■ Work to be completed ■
Please restate every entry exactly. Leave out the pictures.
+ + + +
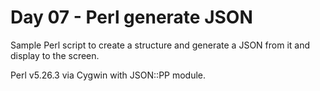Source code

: # Day 07 - Perl generate JSON

Sample Perl script to create a structure and generate a JSON from it
and display to the screen.

Perl v5.26.3 via Cygwin with JSON::PP module.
+ + + +
■ Your response ■
Source code

: # Day 07 - Perl generate JSON

Sample Perl script to create a structure and generate a JSON from it
and display to the screen.

Perl v5.26.3 via Cygwin with JSON::PP module.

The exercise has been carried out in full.